Ex-Delta (like the author), Logan heads an elite unit of the Taskforce (one word), a secret group working directly under the President whose job is to pursue and kill terrorists. Don’t worry about what’s legal; just find and kill.
When Logan’s wife and daughter are brutally murdered, he goes on the stereotypical Hollywood self-destructive spiral–living on a boat in squalor, drinking heavily, picking fights.
Then he meets a damsel in distress, and gets pulled back into the game. What starts out with a Guatemalan smuggler expands to include two Al Qaeda operatives, an unusual Weapon of Mass Destruction, a duplicitous National Security Advisor, a psycho ex-SEAL, and trips to Norway and Bosnia.
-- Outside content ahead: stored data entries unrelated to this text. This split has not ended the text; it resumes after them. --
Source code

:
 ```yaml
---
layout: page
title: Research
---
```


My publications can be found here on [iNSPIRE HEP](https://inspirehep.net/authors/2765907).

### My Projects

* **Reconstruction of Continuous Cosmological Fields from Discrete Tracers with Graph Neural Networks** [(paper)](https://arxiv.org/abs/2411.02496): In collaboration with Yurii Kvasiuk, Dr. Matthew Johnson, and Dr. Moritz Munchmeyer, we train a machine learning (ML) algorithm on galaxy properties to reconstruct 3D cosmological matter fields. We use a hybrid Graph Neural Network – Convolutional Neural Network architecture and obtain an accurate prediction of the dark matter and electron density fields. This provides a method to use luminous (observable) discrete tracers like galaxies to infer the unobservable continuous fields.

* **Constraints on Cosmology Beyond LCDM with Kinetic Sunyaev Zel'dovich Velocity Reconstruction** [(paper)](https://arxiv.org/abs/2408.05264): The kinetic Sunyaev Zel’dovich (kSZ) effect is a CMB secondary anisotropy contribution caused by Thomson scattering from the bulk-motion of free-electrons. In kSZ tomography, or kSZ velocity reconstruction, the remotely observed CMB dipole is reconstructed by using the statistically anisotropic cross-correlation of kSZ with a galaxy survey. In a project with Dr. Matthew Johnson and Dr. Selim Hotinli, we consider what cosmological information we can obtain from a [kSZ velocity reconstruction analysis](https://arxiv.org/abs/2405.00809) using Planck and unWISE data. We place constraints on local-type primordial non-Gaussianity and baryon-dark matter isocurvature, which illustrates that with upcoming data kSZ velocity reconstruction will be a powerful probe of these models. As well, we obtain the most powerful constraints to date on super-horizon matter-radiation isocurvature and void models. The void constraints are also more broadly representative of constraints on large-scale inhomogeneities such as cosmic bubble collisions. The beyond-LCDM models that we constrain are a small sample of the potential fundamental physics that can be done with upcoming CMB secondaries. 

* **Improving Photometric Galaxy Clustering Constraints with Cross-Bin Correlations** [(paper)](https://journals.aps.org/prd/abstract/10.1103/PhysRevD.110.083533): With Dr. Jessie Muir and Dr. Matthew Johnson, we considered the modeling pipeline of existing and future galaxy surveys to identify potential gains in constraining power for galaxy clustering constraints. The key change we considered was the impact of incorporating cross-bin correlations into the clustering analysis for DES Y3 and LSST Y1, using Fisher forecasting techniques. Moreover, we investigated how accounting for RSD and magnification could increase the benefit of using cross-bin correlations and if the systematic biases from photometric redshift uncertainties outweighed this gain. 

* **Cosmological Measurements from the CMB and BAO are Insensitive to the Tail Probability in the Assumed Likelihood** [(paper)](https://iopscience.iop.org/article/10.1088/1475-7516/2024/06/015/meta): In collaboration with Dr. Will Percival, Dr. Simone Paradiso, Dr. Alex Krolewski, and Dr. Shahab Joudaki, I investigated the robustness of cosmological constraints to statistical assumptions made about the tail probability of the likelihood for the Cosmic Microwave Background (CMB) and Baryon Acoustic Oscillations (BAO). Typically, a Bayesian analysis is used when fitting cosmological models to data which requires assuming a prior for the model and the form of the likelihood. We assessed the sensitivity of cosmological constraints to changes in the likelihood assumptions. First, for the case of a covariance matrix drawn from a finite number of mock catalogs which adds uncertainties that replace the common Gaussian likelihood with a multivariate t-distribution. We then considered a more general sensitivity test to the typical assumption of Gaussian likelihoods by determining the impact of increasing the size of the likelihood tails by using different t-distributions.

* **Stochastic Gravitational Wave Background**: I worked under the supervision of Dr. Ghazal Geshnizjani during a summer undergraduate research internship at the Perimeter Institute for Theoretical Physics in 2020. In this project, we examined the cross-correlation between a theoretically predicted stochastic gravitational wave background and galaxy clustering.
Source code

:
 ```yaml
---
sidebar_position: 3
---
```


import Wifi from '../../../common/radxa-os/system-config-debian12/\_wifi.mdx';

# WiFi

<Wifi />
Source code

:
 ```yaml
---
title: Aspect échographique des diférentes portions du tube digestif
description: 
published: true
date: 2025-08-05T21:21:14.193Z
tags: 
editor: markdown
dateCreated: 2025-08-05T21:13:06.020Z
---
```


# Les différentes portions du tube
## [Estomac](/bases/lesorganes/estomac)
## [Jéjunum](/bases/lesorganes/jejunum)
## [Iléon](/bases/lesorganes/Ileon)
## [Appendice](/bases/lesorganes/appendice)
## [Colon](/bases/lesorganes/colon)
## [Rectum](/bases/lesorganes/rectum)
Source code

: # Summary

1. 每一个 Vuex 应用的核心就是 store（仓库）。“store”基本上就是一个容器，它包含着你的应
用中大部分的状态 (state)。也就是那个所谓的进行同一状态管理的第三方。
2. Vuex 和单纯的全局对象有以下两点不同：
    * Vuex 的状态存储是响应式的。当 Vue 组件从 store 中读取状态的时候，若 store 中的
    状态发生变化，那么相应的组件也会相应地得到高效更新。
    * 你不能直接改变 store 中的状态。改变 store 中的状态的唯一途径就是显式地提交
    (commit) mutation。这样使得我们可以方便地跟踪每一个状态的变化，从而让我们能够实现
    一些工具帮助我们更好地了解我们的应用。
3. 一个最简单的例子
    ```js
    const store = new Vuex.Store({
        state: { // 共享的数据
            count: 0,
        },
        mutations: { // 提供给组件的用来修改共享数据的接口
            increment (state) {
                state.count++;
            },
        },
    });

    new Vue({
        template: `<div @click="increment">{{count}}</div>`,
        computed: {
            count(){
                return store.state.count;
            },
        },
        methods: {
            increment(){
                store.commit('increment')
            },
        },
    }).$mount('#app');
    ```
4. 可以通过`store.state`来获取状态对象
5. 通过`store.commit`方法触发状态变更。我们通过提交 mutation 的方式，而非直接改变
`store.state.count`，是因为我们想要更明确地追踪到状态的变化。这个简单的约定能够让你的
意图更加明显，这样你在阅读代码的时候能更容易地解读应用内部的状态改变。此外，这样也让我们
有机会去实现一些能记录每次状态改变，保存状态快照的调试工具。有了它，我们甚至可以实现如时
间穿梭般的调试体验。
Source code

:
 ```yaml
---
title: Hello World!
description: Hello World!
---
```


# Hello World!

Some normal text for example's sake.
The aforementioned damsel, of course, remains with Logan throughout.
It’s an interesting plot (as is the case with most international thrillers), perhaps a bit unusual and creative, and the writing moves along at a brisk pace, with more than sufficient action. Which is why I read such books. Mysteries usually force me to think, to keep track of characters and motives and clues. A thriller is a roller-coaster ride, and you just hang on to your hat and enjoy the journey. “One Rough Man” was a pretty good rollercoaster.
It was also, clearly, a debut novel. I could, if so inclined, identify a variety of weaknesses, none of them fatal. Let me just mention one thing. Three times (at least; I sometimes skim over parts), Taylor used the cliche “pregnant pause” in the midst of dialogue. Like, “There was a pregnant pause.” A good editor would have caught this and deleted two of the pregnant pauses. But, since Taylor was a newbie, and maybe the publisher figured the thriller world already had a Brad (Thor), perhaps “One Rough Man” got assigned to an inexperienced editor.
Well, that won’t happen again. With this book, Taylor will rocket to the big time. I don’t know how Taylor compares to veteran guys like Vince Flynn and Brad Thor (with whom Taylor is typically compared), but Taylor can hold his own in this genre. He’ll do well, and will keep getting better (especially with a higher-calibre editor). Plus, with 21 years in the military, apparently much of it in Special Forces and Delta conducting classified operations, he knows the terrain.
And what of Pike Logan? Most of these writers use a continuing protagonist. Tributes on the book speak of Pike Logan being, you know, the ultimate tough guy, and there’s the requisite comparison to Jack Reacher (and to Jason Bourne, and to Jack Bauer).
Yes, Logan is an action hero. But I found nothing particularly distinctive about him. Very generic. Jack Reacher’s got the unusual, off-the-grid, used-clothes lifestyle. Jason Bourne’s got the whole Who Am I? thing. Spenser cooks and wisecracks. Dirk Pitt collects cars. But Pike Logan? He needs a hobby or quirk or something.
I’ll definitely read Taylor’s next Pike Logan book, “All Necessary Force,” now in hardback. I’m not gonna rush out to get it. But when it arrives in paperback at Sam’s, it’ll go in my cart.